Instructions for the task: Only a single number is expected: how many lines of the data hold the word "Бронепоезд".

Task input:
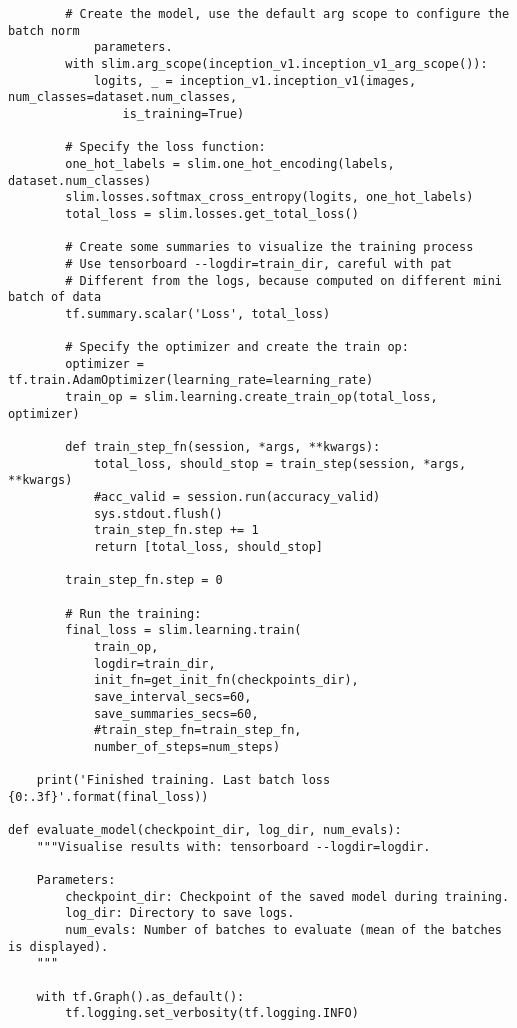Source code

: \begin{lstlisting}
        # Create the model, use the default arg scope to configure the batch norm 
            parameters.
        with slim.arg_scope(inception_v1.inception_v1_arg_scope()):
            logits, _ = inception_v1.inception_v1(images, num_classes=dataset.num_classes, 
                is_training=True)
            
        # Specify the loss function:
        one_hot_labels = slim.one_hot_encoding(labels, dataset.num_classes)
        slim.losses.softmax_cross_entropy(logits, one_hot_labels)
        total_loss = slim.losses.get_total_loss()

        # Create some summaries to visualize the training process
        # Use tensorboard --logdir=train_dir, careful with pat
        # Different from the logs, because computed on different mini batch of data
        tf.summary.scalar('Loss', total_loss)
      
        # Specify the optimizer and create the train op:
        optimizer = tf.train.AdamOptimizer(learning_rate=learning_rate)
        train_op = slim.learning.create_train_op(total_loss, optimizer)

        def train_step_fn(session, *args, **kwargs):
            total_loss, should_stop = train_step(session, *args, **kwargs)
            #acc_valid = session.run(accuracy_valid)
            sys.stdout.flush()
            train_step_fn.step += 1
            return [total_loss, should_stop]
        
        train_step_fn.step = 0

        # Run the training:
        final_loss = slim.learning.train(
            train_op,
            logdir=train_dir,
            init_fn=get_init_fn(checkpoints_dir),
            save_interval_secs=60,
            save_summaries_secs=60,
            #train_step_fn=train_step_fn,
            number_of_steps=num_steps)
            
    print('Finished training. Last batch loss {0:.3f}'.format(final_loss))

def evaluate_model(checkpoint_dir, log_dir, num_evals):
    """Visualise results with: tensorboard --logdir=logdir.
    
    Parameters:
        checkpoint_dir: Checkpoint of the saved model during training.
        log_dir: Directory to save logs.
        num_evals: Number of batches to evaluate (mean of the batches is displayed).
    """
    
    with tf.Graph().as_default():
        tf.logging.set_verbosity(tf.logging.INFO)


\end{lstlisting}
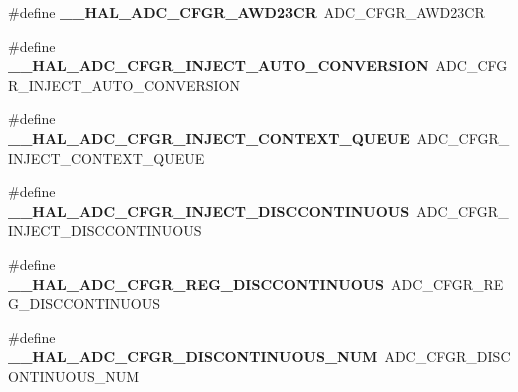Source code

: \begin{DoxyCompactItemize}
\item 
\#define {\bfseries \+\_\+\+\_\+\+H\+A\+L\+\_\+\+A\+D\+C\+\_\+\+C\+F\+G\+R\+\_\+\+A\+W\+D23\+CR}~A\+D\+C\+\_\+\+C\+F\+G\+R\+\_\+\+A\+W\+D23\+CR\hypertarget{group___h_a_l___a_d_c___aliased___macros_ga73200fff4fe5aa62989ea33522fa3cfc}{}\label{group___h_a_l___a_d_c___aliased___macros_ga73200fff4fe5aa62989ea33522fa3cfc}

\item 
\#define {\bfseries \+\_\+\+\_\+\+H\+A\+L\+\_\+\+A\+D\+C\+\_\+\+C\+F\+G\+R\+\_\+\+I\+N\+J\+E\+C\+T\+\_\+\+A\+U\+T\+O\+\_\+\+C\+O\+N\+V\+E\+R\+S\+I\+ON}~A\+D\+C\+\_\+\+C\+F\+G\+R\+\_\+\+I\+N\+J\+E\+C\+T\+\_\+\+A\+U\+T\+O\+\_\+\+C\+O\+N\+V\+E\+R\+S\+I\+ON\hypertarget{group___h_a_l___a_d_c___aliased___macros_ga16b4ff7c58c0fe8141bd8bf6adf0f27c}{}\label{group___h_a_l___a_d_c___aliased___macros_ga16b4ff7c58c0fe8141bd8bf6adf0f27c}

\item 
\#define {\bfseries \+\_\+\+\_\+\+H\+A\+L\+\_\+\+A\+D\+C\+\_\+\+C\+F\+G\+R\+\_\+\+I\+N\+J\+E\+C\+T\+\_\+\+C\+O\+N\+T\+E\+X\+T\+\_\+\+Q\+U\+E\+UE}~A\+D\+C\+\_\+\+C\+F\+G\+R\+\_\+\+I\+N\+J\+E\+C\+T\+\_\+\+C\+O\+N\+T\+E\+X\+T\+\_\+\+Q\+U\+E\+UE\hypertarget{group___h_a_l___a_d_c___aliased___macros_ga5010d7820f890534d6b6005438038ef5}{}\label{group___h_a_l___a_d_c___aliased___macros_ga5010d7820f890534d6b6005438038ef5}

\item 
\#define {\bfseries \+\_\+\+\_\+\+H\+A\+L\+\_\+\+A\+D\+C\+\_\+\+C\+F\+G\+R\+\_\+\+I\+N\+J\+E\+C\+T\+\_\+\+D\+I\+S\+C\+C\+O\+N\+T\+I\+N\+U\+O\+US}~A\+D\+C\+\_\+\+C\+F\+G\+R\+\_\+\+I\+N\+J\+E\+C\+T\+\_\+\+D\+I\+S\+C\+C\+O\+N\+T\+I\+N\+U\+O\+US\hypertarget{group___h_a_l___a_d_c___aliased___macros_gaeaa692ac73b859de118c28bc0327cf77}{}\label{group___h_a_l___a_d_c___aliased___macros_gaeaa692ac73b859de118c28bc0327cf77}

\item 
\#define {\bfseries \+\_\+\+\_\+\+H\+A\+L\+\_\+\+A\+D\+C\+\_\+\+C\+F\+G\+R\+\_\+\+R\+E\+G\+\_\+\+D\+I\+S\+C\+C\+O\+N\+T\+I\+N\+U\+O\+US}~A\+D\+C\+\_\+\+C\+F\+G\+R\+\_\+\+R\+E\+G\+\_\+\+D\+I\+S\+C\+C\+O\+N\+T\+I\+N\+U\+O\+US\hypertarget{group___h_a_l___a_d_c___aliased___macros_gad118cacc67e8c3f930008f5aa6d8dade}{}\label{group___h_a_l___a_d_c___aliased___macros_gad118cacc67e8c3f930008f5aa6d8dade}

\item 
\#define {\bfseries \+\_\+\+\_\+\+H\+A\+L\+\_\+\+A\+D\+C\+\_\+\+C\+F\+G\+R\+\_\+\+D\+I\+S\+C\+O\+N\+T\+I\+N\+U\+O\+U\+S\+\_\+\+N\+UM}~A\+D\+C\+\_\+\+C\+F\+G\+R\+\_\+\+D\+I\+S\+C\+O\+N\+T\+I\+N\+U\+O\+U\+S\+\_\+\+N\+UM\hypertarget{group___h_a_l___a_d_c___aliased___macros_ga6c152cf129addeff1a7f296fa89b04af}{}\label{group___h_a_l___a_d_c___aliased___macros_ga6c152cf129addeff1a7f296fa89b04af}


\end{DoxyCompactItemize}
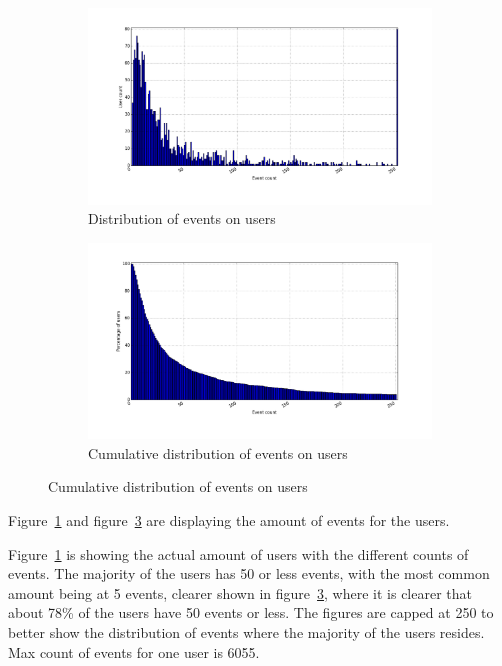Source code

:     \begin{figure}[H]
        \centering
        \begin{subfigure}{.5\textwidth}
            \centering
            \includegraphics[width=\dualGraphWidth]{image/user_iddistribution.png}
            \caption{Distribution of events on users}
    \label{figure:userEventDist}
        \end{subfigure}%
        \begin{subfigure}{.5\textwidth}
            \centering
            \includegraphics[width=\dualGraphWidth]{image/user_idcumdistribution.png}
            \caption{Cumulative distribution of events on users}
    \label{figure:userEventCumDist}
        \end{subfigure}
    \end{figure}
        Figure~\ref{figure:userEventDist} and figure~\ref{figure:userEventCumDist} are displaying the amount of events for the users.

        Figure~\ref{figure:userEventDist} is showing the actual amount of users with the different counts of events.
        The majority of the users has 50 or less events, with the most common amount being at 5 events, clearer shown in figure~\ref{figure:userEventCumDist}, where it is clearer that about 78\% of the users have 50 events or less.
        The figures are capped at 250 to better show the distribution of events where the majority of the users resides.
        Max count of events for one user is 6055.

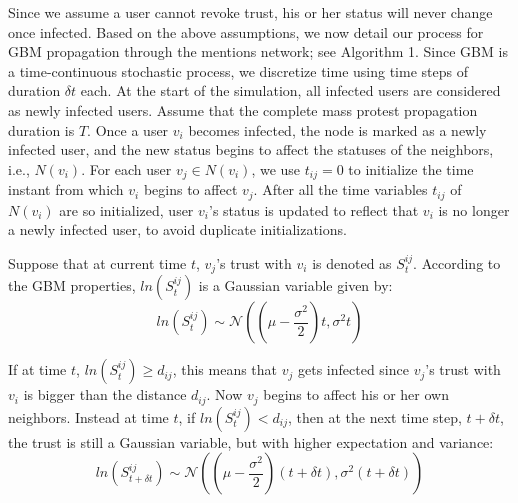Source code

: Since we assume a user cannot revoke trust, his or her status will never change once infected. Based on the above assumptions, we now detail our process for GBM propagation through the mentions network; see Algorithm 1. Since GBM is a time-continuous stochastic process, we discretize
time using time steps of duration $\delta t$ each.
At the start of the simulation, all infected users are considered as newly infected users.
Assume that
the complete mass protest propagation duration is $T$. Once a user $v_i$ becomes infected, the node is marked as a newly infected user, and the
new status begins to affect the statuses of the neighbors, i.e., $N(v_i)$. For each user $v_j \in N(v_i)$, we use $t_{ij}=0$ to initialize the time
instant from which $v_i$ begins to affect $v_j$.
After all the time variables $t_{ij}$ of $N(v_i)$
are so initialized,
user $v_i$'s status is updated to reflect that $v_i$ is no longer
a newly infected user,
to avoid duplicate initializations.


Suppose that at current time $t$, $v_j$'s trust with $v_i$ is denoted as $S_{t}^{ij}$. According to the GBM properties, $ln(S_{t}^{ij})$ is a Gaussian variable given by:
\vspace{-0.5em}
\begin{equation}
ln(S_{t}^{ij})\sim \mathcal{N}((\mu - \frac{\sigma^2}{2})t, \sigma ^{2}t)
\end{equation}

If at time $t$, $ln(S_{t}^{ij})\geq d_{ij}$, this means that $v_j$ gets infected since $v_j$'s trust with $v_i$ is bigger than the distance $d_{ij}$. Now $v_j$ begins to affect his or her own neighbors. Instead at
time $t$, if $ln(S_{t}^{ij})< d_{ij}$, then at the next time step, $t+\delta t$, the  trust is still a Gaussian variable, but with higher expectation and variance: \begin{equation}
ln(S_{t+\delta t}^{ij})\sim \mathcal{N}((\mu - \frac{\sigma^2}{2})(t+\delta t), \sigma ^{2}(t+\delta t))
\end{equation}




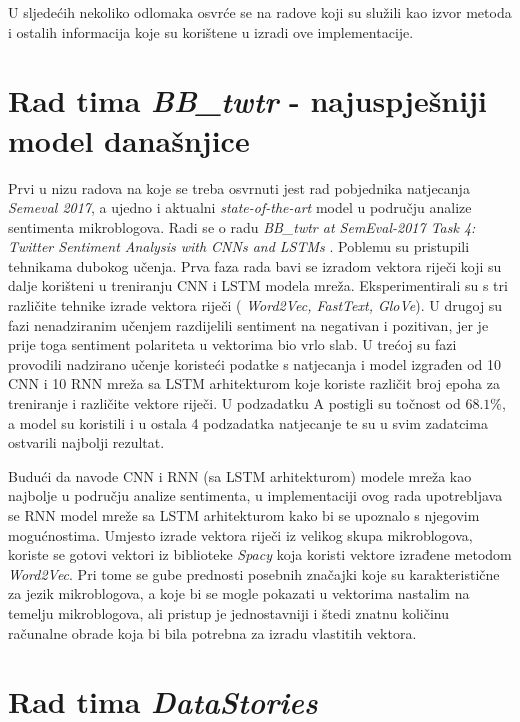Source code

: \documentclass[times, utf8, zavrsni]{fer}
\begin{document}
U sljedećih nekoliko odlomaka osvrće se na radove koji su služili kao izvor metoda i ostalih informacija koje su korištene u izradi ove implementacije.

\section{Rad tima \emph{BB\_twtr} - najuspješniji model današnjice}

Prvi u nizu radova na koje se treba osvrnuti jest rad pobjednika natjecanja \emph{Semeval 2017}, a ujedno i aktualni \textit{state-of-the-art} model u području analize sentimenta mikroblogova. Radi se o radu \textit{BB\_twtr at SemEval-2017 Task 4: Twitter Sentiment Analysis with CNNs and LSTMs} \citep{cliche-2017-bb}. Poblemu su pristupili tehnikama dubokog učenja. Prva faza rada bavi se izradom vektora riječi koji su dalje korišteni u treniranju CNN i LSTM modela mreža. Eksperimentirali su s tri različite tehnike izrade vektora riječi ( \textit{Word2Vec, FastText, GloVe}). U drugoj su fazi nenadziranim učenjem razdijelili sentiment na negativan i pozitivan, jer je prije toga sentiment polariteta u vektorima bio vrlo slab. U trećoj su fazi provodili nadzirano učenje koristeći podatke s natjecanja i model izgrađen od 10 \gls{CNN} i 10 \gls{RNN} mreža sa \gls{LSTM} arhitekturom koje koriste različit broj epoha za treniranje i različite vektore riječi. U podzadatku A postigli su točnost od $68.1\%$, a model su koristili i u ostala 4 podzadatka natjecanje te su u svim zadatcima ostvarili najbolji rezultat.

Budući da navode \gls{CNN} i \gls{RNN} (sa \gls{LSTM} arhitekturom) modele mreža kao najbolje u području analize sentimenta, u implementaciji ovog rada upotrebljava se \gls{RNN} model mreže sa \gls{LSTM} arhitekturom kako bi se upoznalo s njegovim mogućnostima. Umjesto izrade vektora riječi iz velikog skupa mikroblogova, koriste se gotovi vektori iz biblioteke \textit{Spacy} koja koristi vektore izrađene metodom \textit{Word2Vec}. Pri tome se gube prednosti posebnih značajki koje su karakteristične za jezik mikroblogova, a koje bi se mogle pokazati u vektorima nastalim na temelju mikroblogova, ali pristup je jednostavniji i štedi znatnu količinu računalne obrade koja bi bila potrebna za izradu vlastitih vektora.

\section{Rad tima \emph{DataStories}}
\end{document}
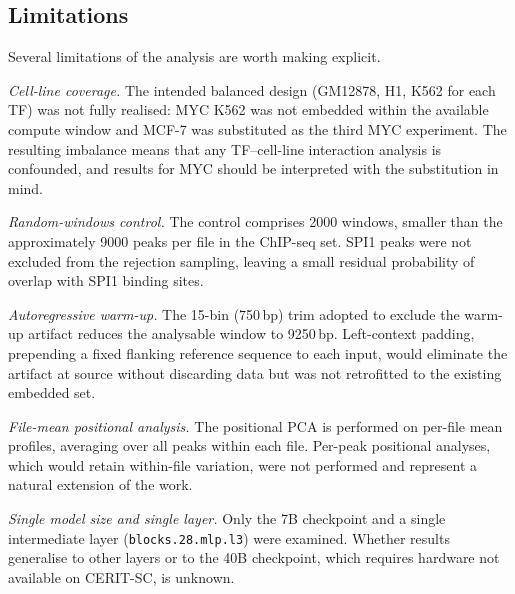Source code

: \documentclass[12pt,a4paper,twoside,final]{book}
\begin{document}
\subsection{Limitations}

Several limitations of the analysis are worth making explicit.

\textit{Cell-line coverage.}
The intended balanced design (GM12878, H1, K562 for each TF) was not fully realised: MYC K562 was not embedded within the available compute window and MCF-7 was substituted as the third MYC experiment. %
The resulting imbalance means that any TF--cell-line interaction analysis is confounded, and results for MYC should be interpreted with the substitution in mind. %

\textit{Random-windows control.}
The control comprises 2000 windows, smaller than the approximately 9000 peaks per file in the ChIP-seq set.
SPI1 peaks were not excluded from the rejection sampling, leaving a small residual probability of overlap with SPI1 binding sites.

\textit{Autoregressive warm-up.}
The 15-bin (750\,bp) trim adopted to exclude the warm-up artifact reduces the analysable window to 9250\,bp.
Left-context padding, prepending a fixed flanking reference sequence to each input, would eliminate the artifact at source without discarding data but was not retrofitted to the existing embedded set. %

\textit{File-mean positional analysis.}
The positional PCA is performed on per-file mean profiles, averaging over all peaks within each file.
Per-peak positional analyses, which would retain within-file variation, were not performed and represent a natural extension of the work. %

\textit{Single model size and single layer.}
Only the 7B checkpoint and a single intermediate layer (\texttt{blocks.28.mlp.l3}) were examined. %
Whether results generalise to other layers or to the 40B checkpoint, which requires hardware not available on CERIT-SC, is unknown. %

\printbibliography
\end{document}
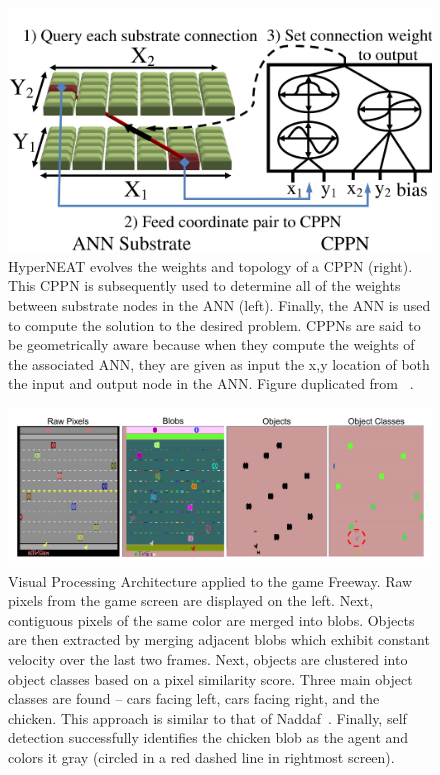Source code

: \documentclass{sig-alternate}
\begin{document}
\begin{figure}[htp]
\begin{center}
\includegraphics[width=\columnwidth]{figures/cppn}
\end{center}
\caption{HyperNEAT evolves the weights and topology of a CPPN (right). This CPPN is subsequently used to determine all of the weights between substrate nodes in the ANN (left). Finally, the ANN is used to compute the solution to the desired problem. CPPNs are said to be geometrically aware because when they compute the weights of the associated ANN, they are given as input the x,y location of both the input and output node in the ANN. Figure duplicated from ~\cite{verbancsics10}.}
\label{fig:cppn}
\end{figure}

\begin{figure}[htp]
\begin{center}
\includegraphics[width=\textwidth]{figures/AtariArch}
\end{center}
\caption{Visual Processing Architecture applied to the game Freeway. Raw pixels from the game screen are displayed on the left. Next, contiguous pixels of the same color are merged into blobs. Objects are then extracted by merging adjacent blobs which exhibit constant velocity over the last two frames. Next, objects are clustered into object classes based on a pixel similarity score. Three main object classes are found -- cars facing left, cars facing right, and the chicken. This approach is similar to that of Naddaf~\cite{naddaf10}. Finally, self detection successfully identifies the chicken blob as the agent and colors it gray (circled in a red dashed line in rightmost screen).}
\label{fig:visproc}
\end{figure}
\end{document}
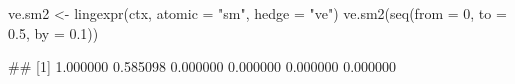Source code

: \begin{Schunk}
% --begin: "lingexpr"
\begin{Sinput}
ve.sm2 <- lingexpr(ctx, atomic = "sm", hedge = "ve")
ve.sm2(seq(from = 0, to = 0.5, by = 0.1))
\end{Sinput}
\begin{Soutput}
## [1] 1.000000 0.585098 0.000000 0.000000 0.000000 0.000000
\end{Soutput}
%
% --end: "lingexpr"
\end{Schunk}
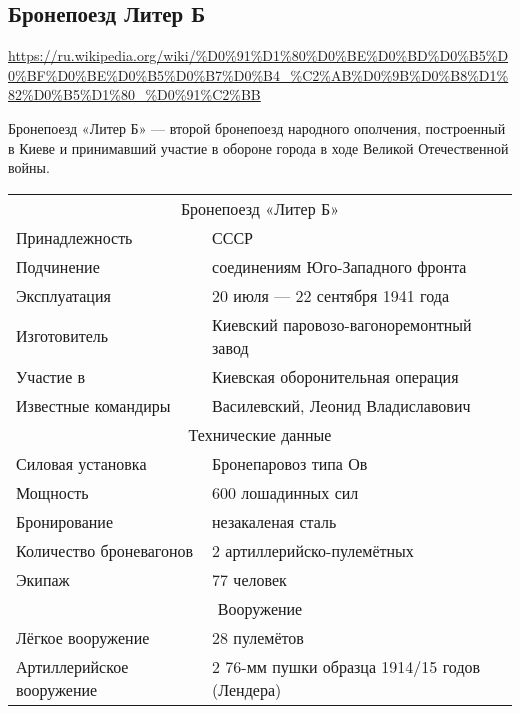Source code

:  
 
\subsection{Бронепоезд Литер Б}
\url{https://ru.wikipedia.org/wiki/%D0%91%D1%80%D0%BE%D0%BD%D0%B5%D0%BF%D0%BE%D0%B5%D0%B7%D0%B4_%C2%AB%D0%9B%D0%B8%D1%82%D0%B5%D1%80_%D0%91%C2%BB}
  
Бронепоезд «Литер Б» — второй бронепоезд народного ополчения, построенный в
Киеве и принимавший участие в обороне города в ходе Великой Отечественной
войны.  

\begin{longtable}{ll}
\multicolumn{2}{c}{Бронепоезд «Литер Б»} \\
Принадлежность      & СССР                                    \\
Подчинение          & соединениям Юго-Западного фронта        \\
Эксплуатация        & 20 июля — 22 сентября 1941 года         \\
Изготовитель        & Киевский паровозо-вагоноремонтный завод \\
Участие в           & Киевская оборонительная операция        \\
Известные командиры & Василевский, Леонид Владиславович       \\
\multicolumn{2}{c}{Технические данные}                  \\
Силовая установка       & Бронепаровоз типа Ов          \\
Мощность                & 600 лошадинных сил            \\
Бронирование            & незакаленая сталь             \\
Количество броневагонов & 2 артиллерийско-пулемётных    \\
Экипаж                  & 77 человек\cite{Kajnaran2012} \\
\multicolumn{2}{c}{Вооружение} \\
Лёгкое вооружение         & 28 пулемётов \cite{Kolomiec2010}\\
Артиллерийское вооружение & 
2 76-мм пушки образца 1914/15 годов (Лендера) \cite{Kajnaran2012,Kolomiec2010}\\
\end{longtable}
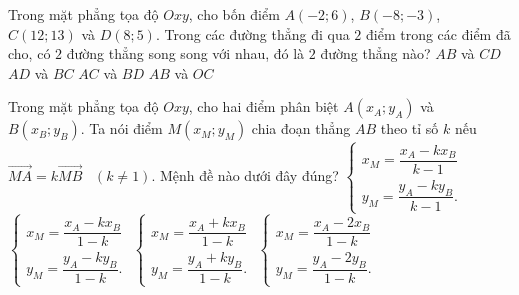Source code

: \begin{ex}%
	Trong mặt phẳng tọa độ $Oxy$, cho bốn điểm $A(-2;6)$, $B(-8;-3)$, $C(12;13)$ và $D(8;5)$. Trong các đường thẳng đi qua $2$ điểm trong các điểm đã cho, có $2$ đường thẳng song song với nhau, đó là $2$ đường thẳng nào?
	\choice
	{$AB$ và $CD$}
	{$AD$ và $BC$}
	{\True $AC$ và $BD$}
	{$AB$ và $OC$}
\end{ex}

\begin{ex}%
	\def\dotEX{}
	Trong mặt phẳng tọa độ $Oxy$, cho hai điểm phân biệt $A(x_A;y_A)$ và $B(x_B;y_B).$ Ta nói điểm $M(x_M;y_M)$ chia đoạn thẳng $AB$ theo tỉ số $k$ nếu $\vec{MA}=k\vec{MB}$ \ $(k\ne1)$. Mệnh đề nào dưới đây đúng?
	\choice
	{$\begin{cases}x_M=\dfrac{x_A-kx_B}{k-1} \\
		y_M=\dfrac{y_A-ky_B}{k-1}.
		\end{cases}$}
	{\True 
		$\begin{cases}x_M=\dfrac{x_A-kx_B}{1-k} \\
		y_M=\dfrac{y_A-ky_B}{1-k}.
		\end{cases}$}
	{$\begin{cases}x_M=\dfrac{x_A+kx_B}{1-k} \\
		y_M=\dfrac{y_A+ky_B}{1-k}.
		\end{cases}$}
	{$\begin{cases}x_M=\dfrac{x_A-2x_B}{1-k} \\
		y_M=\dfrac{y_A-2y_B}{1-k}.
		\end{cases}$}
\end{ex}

Answer space: 3